Desde que los seres humanos comenzamos a mirar a las estrellas y desarrollamos la aritmética nos seguimos enfrentando a un dilema irresoluto. Más allá de lo concreto, de las cosas particulares tangibles a partir de los sentidos y de las herramientas creadas mediante la razón, ¿existe lo infinito, lo ilimitado? Y, de la misma manera que pensamos en la inabarcable inmensidad, ¿puede existir la nada, la ausencia de existencia?

Imaginemos una época de cosechas abundantes, tan extraordinariamente profusas en alimentos que los graneros quedan repletos y se termina el sitio donde puede almacenarse. Todo el grano que va llegando se cuenta y se registra. Sin embargo, si sigue quedando excedente de años anteriores y las cosechas continúan siendo generosas, ¿no excederá la cantidad de los medios humamos y técnicos para registrarla? Es decir, ¿podría suceder que existiese lo ilimitado, un flujo o cantidad que nunca pudiese terminar de ser contada?
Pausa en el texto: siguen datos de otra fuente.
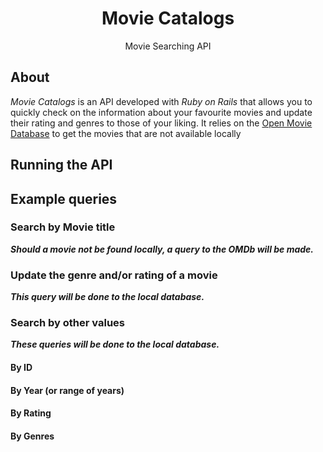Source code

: <h1 align="center">Movie Catalogs</h1>
<p align="center">Movie Searching API</p>

## About

*Movie Catalogs* is an API developed with *Ruby on Rails* that allows you to quickly check on the information about your favourite movies and update their rating and genres to those of your liking. It relies on the [Open Movie Database](http://www.omdbapi.com/) to get the movies that are not available locally

## Running the API

## Example queries

### Search by Movie title
***Should a movie not be found locally, a query to the OMDb will be made.***

### Update the genre and/or rating of a movie
***This query will be done to the local database.***

### Search by other values
***These queries will be done to the local database.***

#### By ID

#### By Year (or range of years)


#### By Rating

#### By Genres

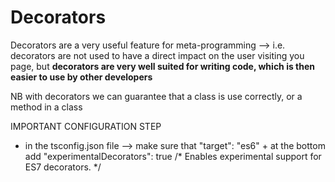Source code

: # Decorators
Decorators are a very useful feature for meta-programming --> i.e. decorators are not used to have a direct impact on the user visiting you page, but **decorators are very well suited for writing code, which is then easier to use by other developers**

NB with decorators we can guarantee that a class is use correctly, or a method in a class

IMPORTANT CONFIGURATION STEP
- in the tsconfig.json file --> make sure that "target": "es6" + at the bottom add "experimentalDecorators": true /* Enables experimental support for ES7 decorators. */
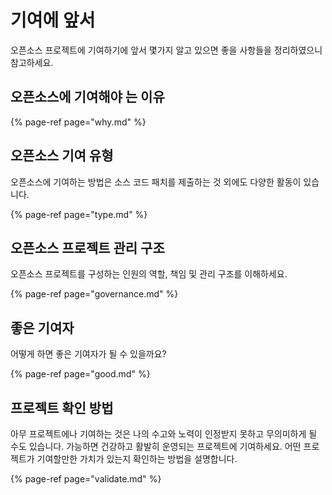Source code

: # 기여에 앞서

오픈소스 프로젝트에 기여하기에 앞서 몇가지 알고 있으면 좋을 사항들을 정리하였으니 참고하세요. 

## 오픈소스에 기여해야 는 이유

{% page-ref page="why.md" %}

## 오픈소스 기여 유형

오픈소스에 기여하는 방법은 소스 코드 패치를 제출하는 것 외에도 다양한 활동이 있습니다. 

{% page-ref page="type.md" %}

## 오픈소스 프로젝트 관리 구조

오픈소스 프로젝트를 구성하는 인원의 역할, 책임 및 관리 구조를 이해하세요. 

{% page-ref page="governance.md" %}

## 좋은 기여자

어떻게 하면 좋은 기여자가 될 수 있을까요?

{% page-ref page="good.md" %}

## 프로젝트 확인 방법

아무 프로젝트에나 기여하는 것은 나의 수고와 노력이 인정받지 못하고 무의미하게 될 수도 있습니다. 가능하면 건강하고 활발히 운영되는 프로젝트에 기여하세요. 어떤 프로젝트가 기여할만한 가치가 있는지 확인하는 방법을 설명합니다. 

{% page-ref page="validate.md" %}

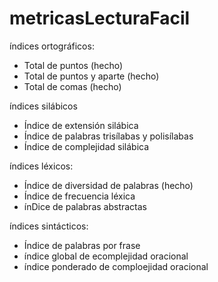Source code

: # metricasLecturaFacil

índices ortográficos:
* Total de puntos (hecho)
* Total de puntos y aparte (hecho)
* Total de comas (hecho)

índices silábicos
* Índice de extensión silábica
* Índice de palabras trisílabas y polisílabas
* Índice de complejidad silábica

índices léxicos:
* Índice de diversidad de palabras (hecho)
* Índice de frecuencia léxica
* ínDice de palabras abstractas

índices sintácticos:
* Índice de palabras por frase
* índice global de ecomplejidad oracional
* índice ponderado de comploejidad oracional
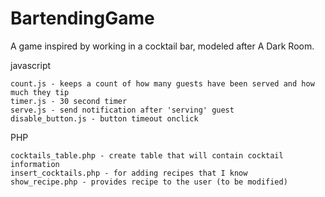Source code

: # BartendingGame
A game inspired by working in a cocktail bar, modeled after A Dark Room.

javascript

    count.js - keeps a count of how many guests have been served and how much they tip
    timer.js - 30 second timer
    serve.js - send notification after 'serving' guest
    disable_button.js - button timeout onclick

PHP

    cocktails_table.php - create table that will contain cocktail information
    insert_cocktails.php - for adding recipes that I know
    show_recipe.php - provides recipe to the user (to be modified)
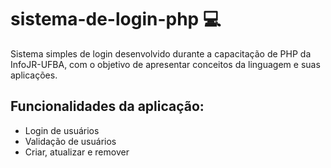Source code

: # sistema-de-login-php :computer:
Sistema simples de login desenvolvido durante a capacitação de PHP da InfoJR-UFBA, com o objetivo de apresentar conceitos da linguagem e suas aplicações.

## Funcionalidades da aplicação:

* Login de usuários
* Validação de usuários
* Criar, atualizar e remover
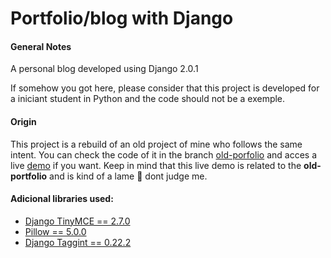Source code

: # Portfolio/blog with Django
#### General Notes

A personal blog developed using Django 2.0.1

If somehow you got here, please consider that this project is developed for a iniciant student in Python and the code should not be a exemple.

#### Origin

This project is a rebuild of an old project of mine who follows the same intent. You can check the code of it in the branch [old-porfolio](https://github.com/Perkles/portfolio-django/tree/old-portfolio) and acces a live [demo](http://otaviocha.pythonanywhere.com/) if you want. Keep in mind that this live demo is related to the **old-portfolio** and is kind of a lame :poop: dont judge me.

#### Adicional libraries used:
- [Django TinyMCE == 2.7.0](https://django-tinymce.readthedocs.io/en/latest/)
- [Pillow == 5.0.0](https://pillow.readthedocs.io/en/latest/)
- [Django Taggint == 0.22.2](https://django-taggit.readthedocs.io/en/latest/)

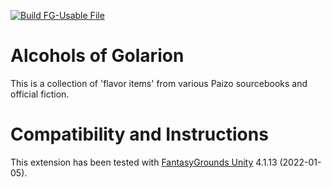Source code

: [![Build FG-Usable File](https://github.com/FG-Unofficial-Developers-Guild/FG-PFRPG-Alcohols-of-Golarion/actions/workflows/create-mod.yml/badge.svg)](https://github.com/FG-Unofficial-Developers-Guild/FG-PFRPG-Alcohols-of-Golarion/actions/workflows/create-mod.yml)

# Alcohols of Golarion 
This is a collection of 'flavor items' from various Paizo sourcebooks and official fiction.

# Compatibility and Instructions
This extension has been tested with [FantasyGrounds Unity](https://www.fantasygrounds.com/home/FantasyGroundsUnity.php) 4.1.13 (2022-01-05).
Las primeras grandes civilizaciones, como es el caso de los mesopotámicos, los egipcios, los indios, los chinos y los mayas desarrollaron la idea de lo ilimitado, al parecer, a partir de la cuenta de la producción agrícola, que luego asimilaron con otros contextos naturales, como los astros del firmamento o el número de criaturas en bosques y océanos. El mundo es extenso, inabarcable ante los pequeños ojos de la persona, por lo que la idea de que existiese el orden de lo ilimitado se fue convirtiendo en una abstracción.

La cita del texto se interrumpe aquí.